# [WHAT THIS TASK INVOLVES]
Copy every line from the records that holds the word "WebAssembly".

──────── INPUT DATA

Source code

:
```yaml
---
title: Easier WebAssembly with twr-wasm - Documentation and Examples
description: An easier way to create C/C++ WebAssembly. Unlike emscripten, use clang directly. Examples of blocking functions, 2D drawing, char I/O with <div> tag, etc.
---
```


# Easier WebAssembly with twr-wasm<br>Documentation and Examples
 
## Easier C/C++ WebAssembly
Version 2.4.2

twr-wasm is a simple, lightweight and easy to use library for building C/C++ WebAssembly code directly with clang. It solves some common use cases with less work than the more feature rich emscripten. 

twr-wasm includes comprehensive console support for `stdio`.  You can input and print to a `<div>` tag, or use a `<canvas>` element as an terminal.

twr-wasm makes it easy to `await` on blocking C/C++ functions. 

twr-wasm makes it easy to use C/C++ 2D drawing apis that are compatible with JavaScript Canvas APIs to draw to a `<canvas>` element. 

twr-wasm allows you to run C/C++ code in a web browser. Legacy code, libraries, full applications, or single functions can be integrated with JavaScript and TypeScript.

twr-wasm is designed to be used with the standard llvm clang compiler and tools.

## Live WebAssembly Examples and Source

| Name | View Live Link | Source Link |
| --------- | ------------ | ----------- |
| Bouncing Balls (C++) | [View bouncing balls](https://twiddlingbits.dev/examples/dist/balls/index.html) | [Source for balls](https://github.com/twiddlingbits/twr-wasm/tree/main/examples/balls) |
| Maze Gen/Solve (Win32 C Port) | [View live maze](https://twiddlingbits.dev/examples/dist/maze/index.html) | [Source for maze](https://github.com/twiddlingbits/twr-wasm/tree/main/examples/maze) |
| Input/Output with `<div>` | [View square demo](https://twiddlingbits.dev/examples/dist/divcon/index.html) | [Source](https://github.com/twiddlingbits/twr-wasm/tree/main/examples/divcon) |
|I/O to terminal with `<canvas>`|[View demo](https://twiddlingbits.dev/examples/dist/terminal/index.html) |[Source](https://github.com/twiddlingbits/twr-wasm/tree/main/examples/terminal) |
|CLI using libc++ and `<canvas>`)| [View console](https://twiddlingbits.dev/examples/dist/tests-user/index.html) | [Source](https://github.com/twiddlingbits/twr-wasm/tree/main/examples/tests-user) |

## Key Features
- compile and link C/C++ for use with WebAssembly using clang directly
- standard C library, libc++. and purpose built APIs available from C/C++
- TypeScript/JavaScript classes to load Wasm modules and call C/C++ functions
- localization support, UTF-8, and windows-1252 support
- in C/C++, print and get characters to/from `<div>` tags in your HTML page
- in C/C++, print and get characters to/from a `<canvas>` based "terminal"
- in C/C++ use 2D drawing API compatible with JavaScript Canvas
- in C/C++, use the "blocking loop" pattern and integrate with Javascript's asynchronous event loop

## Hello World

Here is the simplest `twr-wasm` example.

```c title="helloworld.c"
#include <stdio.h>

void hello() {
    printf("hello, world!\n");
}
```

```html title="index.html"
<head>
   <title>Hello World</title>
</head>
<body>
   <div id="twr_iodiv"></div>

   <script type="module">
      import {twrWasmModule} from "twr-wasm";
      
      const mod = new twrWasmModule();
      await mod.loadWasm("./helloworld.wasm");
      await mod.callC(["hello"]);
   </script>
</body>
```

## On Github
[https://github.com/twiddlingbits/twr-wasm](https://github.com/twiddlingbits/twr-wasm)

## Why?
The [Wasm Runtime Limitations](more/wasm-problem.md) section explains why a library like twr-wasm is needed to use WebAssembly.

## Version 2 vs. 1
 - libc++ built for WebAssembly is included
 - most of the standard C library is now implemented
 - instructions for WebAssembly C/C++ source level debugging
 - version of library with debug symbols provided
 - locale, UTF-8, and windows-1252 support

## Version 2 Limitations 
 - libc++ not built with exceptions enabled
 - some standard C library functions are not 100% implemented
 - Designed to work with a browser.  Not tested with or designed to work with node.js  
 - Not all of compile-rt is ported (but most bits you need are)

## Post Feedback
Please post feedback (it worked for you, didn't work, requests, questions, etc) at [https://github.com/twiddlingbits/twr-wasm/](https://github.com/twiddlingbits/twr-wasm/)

────────────────

# [YOUR RESPONSE]
title: Easier WebAssembly with twr-wasm - Documentation and Examples
description: An easier way to create C/C++ WebAssembly. Unlike emscripten, use clang directly. Examples of blocking functions, 2D drawing, char I/O with <div> tag, etc.
# Easier WebAssembly with twr-wasm<br>Documentation and Examples
## Easier C/C++ WebAssembly
twr-wasm is a simple, lightweight and easy to use library for building C/C++ WebAssembly code directly with clang. It solves some common use cases with less work than the more feature rich emscripten. 
## Live WebAssembly Examples and Source
- compile and link C/C++ for use with WebAssembly using clang directly
The [Wasm Runtime Limitations](more/wasm-problem.md) section explains why a library like twr-wasm is needed to use WebAssembly.
 - libc++ built for WebAssembly is included
 - instructions for WebAssembly C/C++ source level debugging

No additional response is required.